Shoppers Decided to Avoid Target After Its Giant Data Breach

Shopping baskets are stacked at a Chicago area Target store.

Shopping baskets are stacked at a Chicago area Target store. Charles Rex Arbogast/AP File Photo

There was a 5.5% decline in customer transactions during Target’s fiscal fourth quarter.

US big-box retailer Target posted earnings that actually weren’t as bad as Wall Street feared. Still, profits fell 46% and sales slipped 5.3%. Perhaps most striking was the 5.5% decline in customer transactions during Target’s fiscal fourth quarter compared with the previous quarter. That shows how traffic at Target tanked after news that hackers stole data from 40 million credit and debit cards used at Target between Nov. 27 and Dec. 15. (Because of its atypical reporting calendar, Target’s fiscal fourth quarter covers November 2013 through January 2014.)

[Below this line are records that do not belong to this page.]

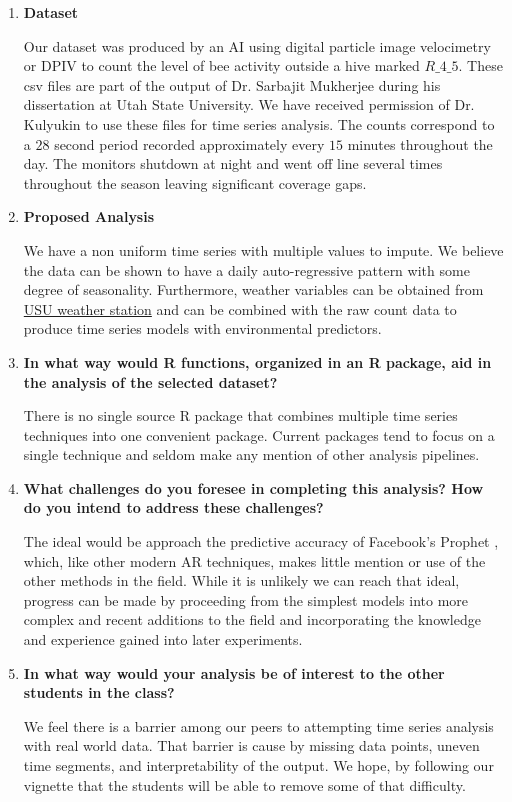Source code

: \documentclass[12pt]{report}\usepackage[]{graphicx}\usepackage[]{color}
\begin{document}
\begin{enumerate}
\item {\bf Dataset}

Our dataset was produced by an AI using digital particle image velocimetry or DPIV \href{https://www.researchgate.net/figure/Directional-DPIV-based-bee-motion-estimation-algorithm_fig1_340021624}{\cite{Willert1991}} to count the level of bee activity outside a hive marked $R\_4\_5$. These csv files are part of the output of Dr. Sarbajit Mukherjee during his dissertation at Utah State University. We have received permission of Dr. Kulyukin to use these files for time series analysis. The counts correspond to a $28$ second period recorded approximately every $15$ minutes throughout the day. The monitors shutdown at night and went off line several times throughout the season leaving significant coverage gaps.

\item {\bf Proposed Analysis}

We have a non uniform time series with multiple values to impute. We believe the data can be shown to have a daily auto-regressive pattern with some degree of seasonality. Furthermore, weather variables can be obtained from \href{https://climate.usu.edu/mchd/dashboard/dashboard.php?network=USUwx&station=1279257&units=E&showgraph=0&}{USU weather station} and can be combined with the raw count data to produce time series models with environmental predictors.

\item {\bf In what way would R functions, organized in an R package, aid in the analysis of the selected dataset? }

There is no single source R package that combines multiple time series techniques into one convenient package. Current packages tend to focus on a single technique and seldom make any mention of other analysis pipelines.

\item {\bf What challenges do you foresee in completing this analysis? How do you intend to address these challenges? }

The ideal would be approach the predictive accuracy of Facebook's Prophet \href{https://facebook.github.io/prophet/}{\cite{taylor2017scale}}, which, like other modern AR techniques, makes little mention or use of the other methods in the field. While it is unlikely we can reach that ideal, progress can be made by proceeding from the simplest models into more complex and recent additions to the field and incorporating the knowledge and experience gained into later experiments.

\item {\bf In what way would your analysis be of interest to the other students in the class? }

We feel there is a barrier among our peers to attempting time series analysis with real world data. That barrier is cause by missing data points, uneven time segments, and interpretability of the output. We hope, by following our vignette that the students will be able to remove some of that difficulty.

\end{enumerate}


\end{document}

The fall in transaction volume likely understates the impact of the data breach somewhat. On Target’s post-earnings conference call, one analyst asked whether traffic after the breach was actually down by 7%-8%. A Target executive acknowledged that was “pretty accurate,” though he stressed that traffic had continued to “firm up,” early in 2014.

Reprinted with permission from Quartz . The original story can be found here .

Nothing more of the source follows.